Problem details >> Output all entries verbatim, dropping pictures.

Records contained in a dataset >>
>>>
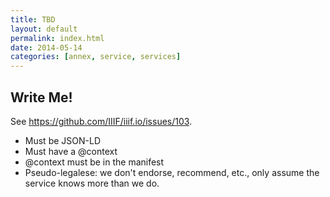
 ```yaml
---
title: TBD
layout: default
permalink: index.html
date: 2014-05-14
categories: [annex, service, services]
---
```


## Write Me!

See https://github.com/IIIF/iiif.io/issues/103.

 * Must be JSON-LD
 * Must have a @context
 * @context must be in the manifest
 * Pseudo-legalese: we don't endorse, recommend, etc., only assume the service knows more than we do.
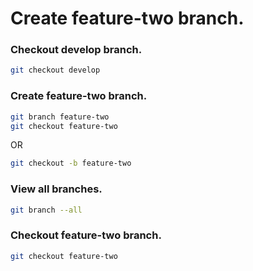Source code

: # Create feature-two branch.

### Checkout develop branch.

```sh
git checkout develop
```

### Create feature-two branch.

```sh
git branch feature-two
git checkout feature-two
```

OR

```sh
git checkout -b feature-two
```

### View all branches.

```sh
git branch --all
```

### Checkout feature-two branch.

```sh
git checkout feature-two
```
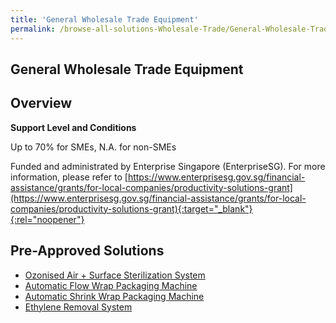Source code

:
 ```yaml
---
title: 'General Wholesale Trade Equipment'
permalink: /browse-all-solutions-Wholesale-Trade/General-Wholesale-Trade-Equipment
---
```


## General Wholesale Trade Equipment
## Overview

**Support Level and Conditions**

Up to 70% for SMEs, N.A. for non-SMEs

Funded and administrated by Enterprise Singapore (EnterpriseSG). For more information, please refer to [https://www.enterprisesg.gov.sg/financial-assistance/grants/for-local-companies/productivity-solutions-grant](https://www.enterprisesg.gov.sg/financial-assistance/grants/for-local-companies/productivity-solutions-grant){:target="_blank"}{:rel="noopener"}

## Pre-Approved Solutions

- <a href='/productivity-solutions-grant/solutionrepo/solution82' target='_blank'>Ozonised Air + Surface Sterilization System</a><br>
- <a href='/productivity-solutions-grant/solutionrepo/solution1988' target='_blank'>Automatic Flow Wrap Packaging Machine</a><br>
- <a href='/productivity-solutions-grant/solutionrepo/solution1989' target='_blank'>Automatic Shrink Wrap Packaging Machine</a><br>
- <a href='/productivity-solutions-grant/solutionrepo/solution2003' target='_blank'>Ethylene Removal System</a><br>

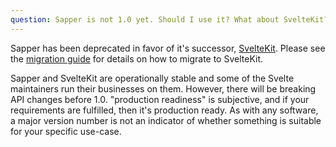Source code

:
 ```yaml
---
question: Sapper is not 1.0 yet. Should I use it? What about SvelteKit?
---
```


Sapper has been deprecated in favor of it's successor, [SvelteKit](https://kit.svelte.dev/). Please see the [migration guide](https://kit.svelte.dev/docs/migrating) for details on how to migrate to SvelteKit.

Sapper and SvelteKit are operationally stable and some of the Svelte maintainers run their businesses on them. However, there will be breaking API changes before 1.0. "production readiness" is subjective, and if your requirements are fulfilled, then it's production ready. As with any software, a major version number is not an indicator of whether something is suitable for your specific use-case.
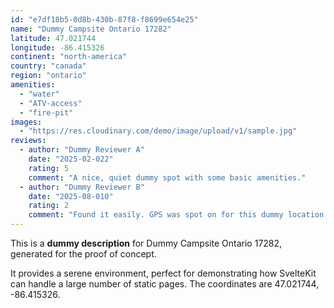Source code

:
 ```yaml
---
id: "e7df18b5-0d8b-430b-87f8-f8699e654e25"
name: "Dummy Campsite Ontario 17282"
latitude: 47.021744
longitude: -86.415326
continent: "north-america"
country: "canada"
region: "ontario"
amenities:
  - "water"
  - "ATV-access"
  - "fire-pit"
images:
  - "https://res.cloudinary.com/demo/image/upload/v1/sample.jpg"
reviews:
  - author: "Dummy Reviewer A"
    date: "2025-02-022"
    rating: 5
    comment: "A nice, quiet dummy spot with some basic amenities."
  - author: "Dummy Reviewer B"
    date: "2025-08-010"
    rating: 2
    comment: "Found it easily. GPS was spot on for this dummy location."
---
```


This is a **dummy description** for Dummy Campsite Ontario 17282, generated for the proof of concept.

It provides a serene environment, perfect for demonstrating how SvelteKit can handle a large number of static pages. The coordinates are 47.021744, -86.415326.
<<<
Response to the task >>
 ```yaml
---
title: TBD
layout: default
permalink: index.html
date: 2014-05-14
categories: [annex, service, services]
---
```


## Write Me!

See https://github.com/IIIF/iiif.io/issues/103.

 * Must be JSON-LD
 * Must have a @context
 * @context must be in the manifest
 * Pseudo-legalese: we don't endorse, recommend, etc., only assume the service knows more than we do.
Source code

: # Create feature-two branch.

### Checkout develop branch.

```sh
git checkout develop
```

### Create feature-two branch.

```sh
git branch feature-two
git checkout feature-two
```

OR

```sh
git checkout -b feature-two
```

### View all branches.

```sh
git branch --all
```

### Checkout feature-two branch.

```sh
git checkout feature-two
```
Source code

:
 ```yaml
---
title: 'General Wholesale Trade Equipment'
permalink: /browse-all-solutions-Wholesale-Trade/General-Wholesale-Trade-Equipment
---
```


## General Wholesale Trade Equipment
## Overview

**Support Level and Conditions**

Up to 70% for SMEs, N.A. for non-SMEs

Funded and administrated by Enterprise Singapore (EnterpriseSG). For more information, please refer to [https://www.enterprisesg.gov.sg/financial-assistance/grants/for-local-companies/productivity-solutions-grant](https://www.enterprisesg.gov.sg/financial-assistance/grants/for-local-companies/productivity-solutions-grant){:target="_blank"}{:rel="noopener"}

## Pre-Approved Solutions

- <a href='/productivity-solutions-grant/solutionrepo/solution82' target='_blank'>Ozonised Air + Surface Sterilization System</a><br>
- <a href='/productivity-solutions-grant/solutionrepo/solution1988' target='_blank'>Automatic Flow Wrap Packaging Machine</a><br>
- <a href='/productivity-solutions-grant/solutionrepo/solution1989' target='_blank'>Automatic Shrink Wrap Packaging Machine</a><br>
- <a href='/productivity-solutions-grant/solutionrepo/solution2003' target='_blank'>Ethylene Removal System</a><br>

Source code

:
 ```yaml
---
question: Sapper is not 1.0 yet. Should I use it? What about SvelteKit?
---
```


Sapper has been deprecated in favor of it's successor, [SvelteKit](https://kit.svelte.dev/). Please see the [migration guide](https://kit.svelte.dev/docs/migrating) for details on how to migrate to SvelteKit.

Sapper and SvelteKit are operationally stable and some of the Svelte maintainers run their businesses on them. However, there will be breaking API changes before 1.0. "production readiness" is subjective, and if your requirements are fulfilled, then it's production ready. As with any software, a major version number is not an indicator of whether something is suitable for your specific use-case.
Source code

:
 ```yaml
---
id: "e7df18b5-0d8b-430b-87f8-f8699e654e25"
name: "Dummy Campsite Ontario 17282"
latitude: 47.021744
longitude: -86.415326
continent: "north-america"
country: "canada"
region: "ontario"
amenities:
  - "water"
  - "ATV-access"
  - "fire-pit"
images:
  - "https://res.cloudinary.com/demo/image/upload/v1/sample.jpg"
reviews:
  - author: "Dummy Reviewer A"
    date: "2025-02-022"
    rating: 5
    comment: "A nice, quiet dummy spot with some basic amenities."
  - author: "Dummy Reviewer B"
    date: "2025-08-010"
    rating: 2
    comment: "Found it easily. GPS was spot on for this dummy location."
---
```


This is a **dummy description** for Dummy Campsite Ontario 17282, generated for the proof of concept.

It provides a serene environment, perfect for demonstrating how SvelteKit can handle a large number of static pages. The coordinates are 47.021744, -86.415326.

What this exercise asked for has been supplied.